The Upstairs Lounge Gay Massacre Remembered — And Then Some

Yesterday marked the 40th anniversary of the biggest LGBT massacre in U.S. history. The horrendous fire that tore through the Upstairs Lounge, a gay bar in New Orleans, also claimed the lives of 32 patrons, including that of Bill Larson, the pastor of the city’s first fledgling gay church.

For me, this photo started my interest in the crime.


That’s Larson. He got stuck in the safety bars on the windows and burned alive while horrified passersby looked on. It’s one of the most indelible news pictures I’ve ever seen. It made me want to learn all there is to know about the crime.

Oddly enough, that wasn’t so simple. There wasn’t nearly as much written about the fire as you might expect considering the brutality of the attack and the large number of victims. Why? In large part because it happened in 1973, when gay people were still widely considered icky at best and god-mocking evildoers at worst. It seems for all the world that the news media, by and large, thought it better to pretend that gays don’t exist; and that journalists and politicians expressed their disapproval through silence. Consider:

The few respectable news organizations that deigned to cover the tragedy made little of the fact that the majority of the victims had been gay, while talk-radio hosts tended to take a jocular or sneering tone: What do we bury them in? Fruit jars, sniggered one, on the air, only a day after the massacre.

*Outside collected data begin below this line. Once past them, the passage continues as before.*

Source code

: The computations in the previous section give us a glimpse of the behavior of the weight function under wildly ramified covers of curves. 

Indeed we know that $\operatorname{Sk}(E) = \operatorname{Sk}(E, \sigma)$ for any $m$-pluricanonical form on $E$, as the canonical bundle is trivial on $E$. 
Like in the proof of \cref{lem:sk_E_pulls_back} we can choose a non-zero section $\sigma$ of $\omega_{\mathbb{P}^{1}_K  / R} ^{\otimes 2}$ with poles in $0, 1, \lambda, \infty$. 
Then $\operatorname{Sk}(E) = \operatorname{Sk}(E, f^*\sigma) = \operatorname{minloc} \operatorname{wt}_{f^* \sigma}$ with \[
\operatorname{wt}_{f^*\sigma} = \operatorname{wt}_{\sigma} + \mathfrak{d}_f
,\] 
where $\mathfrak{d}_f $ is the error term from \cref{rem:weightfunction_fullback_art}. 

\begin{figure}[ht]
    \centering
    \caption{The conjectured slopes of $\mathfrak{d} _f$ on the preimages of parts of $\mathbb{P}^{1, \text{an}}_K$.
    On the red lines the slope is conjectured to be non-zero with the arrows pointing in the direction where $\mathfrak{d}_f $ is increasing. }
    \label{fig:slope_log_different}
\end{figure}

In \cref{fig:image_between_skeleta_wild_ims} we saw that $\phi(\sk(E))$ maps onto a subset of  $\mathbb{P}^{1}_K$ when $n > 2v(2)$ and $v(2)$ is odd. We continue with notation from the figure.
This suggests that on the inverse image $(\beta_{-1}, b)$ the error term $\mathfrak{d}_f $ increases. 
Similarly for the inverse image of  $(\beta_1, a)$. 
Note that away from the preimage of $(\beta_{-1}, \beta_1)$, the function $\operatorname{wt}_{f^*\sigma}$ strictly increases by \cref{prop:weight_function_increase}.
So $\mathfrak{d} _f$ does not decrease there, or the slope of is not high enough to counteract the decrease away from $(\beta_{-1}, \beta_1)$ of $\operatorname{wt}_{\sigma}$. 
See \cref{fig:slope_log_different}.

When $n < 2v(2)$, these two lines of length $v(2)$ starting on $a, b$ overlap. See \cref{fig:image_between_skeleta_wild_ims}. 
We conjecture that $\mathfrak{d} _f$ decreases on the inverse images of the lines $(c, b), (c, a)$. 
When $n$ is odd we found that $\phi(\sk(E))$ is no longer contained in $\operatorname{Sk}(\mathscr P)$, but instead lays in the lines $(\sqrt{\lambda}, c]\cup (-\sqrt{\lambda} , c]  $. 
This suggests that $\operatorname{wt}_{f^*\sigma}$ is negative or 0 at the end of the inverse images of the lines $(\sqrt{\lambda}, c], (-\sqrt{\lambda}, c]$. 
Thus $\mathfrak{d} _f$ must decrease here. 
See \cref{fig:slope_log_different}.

Other, smaller disasters resulted in City Hall press conferences, or statements of condolence by the governor; but no civil authorities publicly spoke out about the fire, other than to mumble about needed improvements to the city’s fire code.

Continuing this pattern of neglect, the New Orleans police department appeared lackluster about the investigation (the officers involved denied it). The detectives wouldn’t even acknowledge that it was an arson case, saying the cause of the fire was of “undetermined origin.” No one was ever charged with the crime

That’s from the piece I wrote about the arson for The Friendly Atheist, here.

Point of clarification: the fire may not have been a hate crime, and we shouldn’t jump to that conclusion. The most likely suspect was a frequent visitor to the Upstairs Lounge, a man with mental issues called Rodger Nunez, who may have been gay himself. There’s a persistent rumor that he was asked to leave the bar — and came back to exact a terrible revenge. We’ll never know; Nunez killed himself a year later.

Anyway, I put the topic on my calendar months ago, for publication on June 24, expecting it to draw little interest. I couldn’t see major news media covering it.

Happily, I was wrong. As of today, Google confirms, there’s easily three times the volume of coverage there was a few months ago. Time magazine, this week, has a pretty solid feature piece on the catastrophe. A new documentary film about the Upstairs Lounge, by the movie maker Royd Anderson,  just premiered. A news team at the New Orleans Times-Picayune produced both a written remembrance and a video piece. I was interviewed about my own story yesterday by a Washington DC radio host who has an audience all over the Northeastern U.S.

And … I just learned that my piece drew the highest number of page views I’ve yet garnered in my so-called blogging career — somewhere north of 250,000 (a quarter of a million) hits.

That’s wonderful. The horror of that day, and the stupid prejudice with which the gay victims were treated even in death, deserves to be remembered.